Records
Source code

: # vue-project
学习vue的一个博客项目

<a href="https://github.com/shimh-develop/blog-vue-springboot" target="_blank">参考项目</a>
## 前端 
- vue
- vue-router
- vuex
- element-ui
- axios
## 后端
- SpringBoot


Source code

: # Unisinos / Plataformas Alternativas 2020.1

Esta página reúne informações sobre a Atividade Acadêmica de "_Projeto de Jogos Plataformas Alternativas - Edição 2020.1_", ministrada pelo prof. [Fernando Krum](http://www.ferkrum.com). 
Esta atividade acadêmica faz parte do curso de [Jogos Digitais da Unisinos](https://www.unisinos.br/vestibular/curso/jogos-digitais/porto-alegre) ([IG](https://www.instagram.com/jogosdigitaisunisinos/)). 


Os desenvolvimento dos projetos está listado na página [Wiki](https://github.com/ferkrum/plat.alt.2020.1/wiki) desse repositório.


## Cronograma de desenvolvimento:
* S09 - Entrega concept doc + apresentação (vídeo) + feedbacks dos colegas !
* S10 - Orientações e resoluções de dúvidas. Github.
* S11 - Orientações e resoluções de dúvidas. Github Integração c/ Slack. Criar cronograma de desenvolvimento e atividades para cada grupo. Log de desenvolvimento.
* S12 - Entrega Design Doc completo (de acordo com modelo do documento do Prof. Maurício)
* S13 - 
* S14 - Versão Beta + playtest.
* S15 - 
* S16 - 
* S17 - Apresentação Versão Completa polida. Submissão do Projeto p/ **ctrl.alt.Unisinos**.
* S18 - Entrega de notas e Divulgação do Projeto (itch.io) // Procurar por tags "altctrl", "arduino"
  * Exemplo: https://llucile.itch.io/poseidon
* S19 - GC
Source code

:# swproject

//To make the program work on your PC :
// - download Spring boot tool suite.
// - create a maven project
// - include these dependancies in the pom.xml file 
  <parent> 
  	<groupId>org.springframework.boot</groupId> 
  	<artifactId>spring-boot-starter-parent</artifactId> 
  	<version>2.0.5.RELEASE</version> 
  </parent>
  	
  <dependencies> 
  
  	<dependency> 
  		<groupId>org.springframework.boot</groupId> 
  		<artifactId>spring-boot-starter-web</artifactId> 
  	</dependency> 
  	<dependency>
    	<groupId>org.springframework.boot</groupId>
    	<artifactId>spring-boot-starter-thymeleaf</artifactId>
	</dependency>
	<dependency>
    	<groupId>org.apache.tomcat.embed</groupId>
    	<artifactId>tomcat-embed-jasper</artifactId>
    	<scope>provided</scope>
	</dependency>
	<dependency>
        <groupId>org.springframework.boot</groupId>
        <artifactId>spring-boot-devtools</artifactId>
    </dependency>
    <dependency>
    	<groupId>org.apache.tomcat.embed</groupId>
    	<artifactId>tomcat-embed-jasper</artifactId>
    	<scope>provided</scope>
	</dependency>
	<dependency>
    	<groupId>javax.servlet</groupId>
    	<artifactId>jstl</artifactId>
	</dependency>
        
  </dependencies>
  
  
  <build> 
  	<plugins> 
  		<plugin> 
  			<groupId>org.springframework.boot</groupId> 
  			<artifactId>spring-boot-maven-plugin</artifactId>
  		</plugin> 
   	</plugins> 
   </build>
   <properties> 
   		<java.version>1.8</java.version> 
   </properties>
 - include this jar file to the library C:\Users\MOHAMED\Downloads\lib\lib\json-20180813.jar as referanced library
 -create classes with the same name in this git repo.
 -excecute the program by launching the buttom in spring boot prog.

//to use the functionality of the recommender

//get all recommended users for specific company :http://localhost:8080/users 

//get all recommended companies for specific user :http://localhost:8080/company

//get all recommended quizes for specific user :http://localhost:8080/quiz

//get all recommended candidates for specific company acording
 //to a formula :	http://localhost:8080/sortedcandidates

Problem requirements
The material above should be retyped in full, exactly as given.

Exercise result
Source code

: # vue-project
学习vue的一个博客项目

<a href="https://github.com/shimh-develop/blog-vue-springboot" target="_blank">参考项目</a>
## 前端 
- vue
- vue-router
- vuex
- element-ui
- axios
## 后端
- SpringBoot


Source code

: # Unisinos / Plataformas Alternativas 2020.1

Esta página reúne informações sobre a Atividade Acadêmica de "_Projeto de Jogos Plataformas Alternativas - Edição 2020.1_", ministrada pelo prof. [Fernando Krum](http://www.ferkrum.com). 
Esta atividade acadêmica faz parte do curso de [Jogos Digitais da Unisinos](https://www.unisinos.br/vestibular/curso/jogos-digitais/porto-alegre) ([IG](https://www.instagram.com/jogosdigitaisunisinos/)). 


Os desenvolvimento dos projetos está listado na página [Wiki](https://github.com/ferkrum/plat.alt.2020.1/wiki) desse repositório.


## Cronograma de desenvolvimento:
* S09 - Entrega concept doc + apresentação (vídeo) + feedbacks dos colegas !
* S10 - Orientações e resoluções de dúvidas. Github.
* S11 - Orientações e resoluções de dúvidas. Github Integração c/ Slack. Criar cronograma de desenvolvimento e atividades para cada grupo. Log de desenvolvimento.
* S12 - Entrega Design Doc completo (de acordo com modelo do documento do Prof. Maurício)
* S13 - 
* S14 - Versão Beta + playtest.
* S15 - 
* S16 - 
* S17 - Apresentação Versão Completa polida. Submissão do Projeto p/ **ctrl.alt.Unisinos**.
* S18 - Entrega de notas e Divulgação do Projeto (itch.io) // Procurar por tags "altctrl", "arduino"
  * Exemplo: https://llucile.itch.io/poseidon
* S19 - GC
Source code

:# swproject

//To make the program work on your PC :
// - download Spring boot tool suite.
// - create a maven project
// - include these dependancies in the pom.xml file 
  <parent> 
  	<groupId>org.springframework.boot</groupId> 
  	<artifactId>spring-boot-starter-parent</artifactId> 
  	<version>2.0.5.RELEASE</version> 
  </parent>
  	
  <dependencies> 
  
  	<dependency> 
  		<groupId>org.springframework.boot</groupId> 
  		<artifactId>spring-boot-starter-web</artifactId> 
  	</dependency> 
  	<dependency>
    	<groupId>org.springframework.boot</groupId>
    	<artifactId>spring-boot-starter-thymeleaf</artifactId>
	</dependency>
	<dependency>
    	<groupId>org.apache.tomcat.embed</groupId>
    	<artifactId>tomcat-embed-jasper</artifactId>
    	<scope>provided</scope>
	</dependency>
	<dependency>
        <groupId>org.springframework.boot</groupId>
        <artifactId>spring-boot-devtools</artifactId>
    </dependency>
    <dependency>
    	<groupId>org.apache.tomcat.embed</groupId>
    	<artifactId>tomcat-embed-jasper</artifactId>
    	<scope>provided</scope>
	</dependency>
	<dependency>
    	<groupId>javax.servlet</groupId>
    	<artifactId>jstl</artifactId>
	</dependency>
        
  </dependencies>
  
  
  <build> 
  	<plugins> 
  		<plugin> 
  			<groupId>org.springframework.boot</groupId> 
  			<artifactId>spring-boot-maven-plugin</artifactId>
  		</plugin> 
   	</plugins> 
   </build>
   <properties> 
   		<java.version>1.8</java.version> 
   </properties>
 - include this jar file to the library C:\Users\MOHAMED\Downloads\lib\lib\json-20180813.jar as referanced library
 -create classes with the same name in this git repo.
 -excecute the program by launching the buttom in spring boot prog.

//to use the functionality of the recommender

//get all recommended users for specific company :http://localhost:8080/users 

//get all recommended companies for specific user :http://localhost:8080/company

//get all recommended quizes for specific user :http://localhost:8080/quiz

//get all recommended candidates for specific company acording
 //to a formula :	http://localhost:8080/sortedcandidates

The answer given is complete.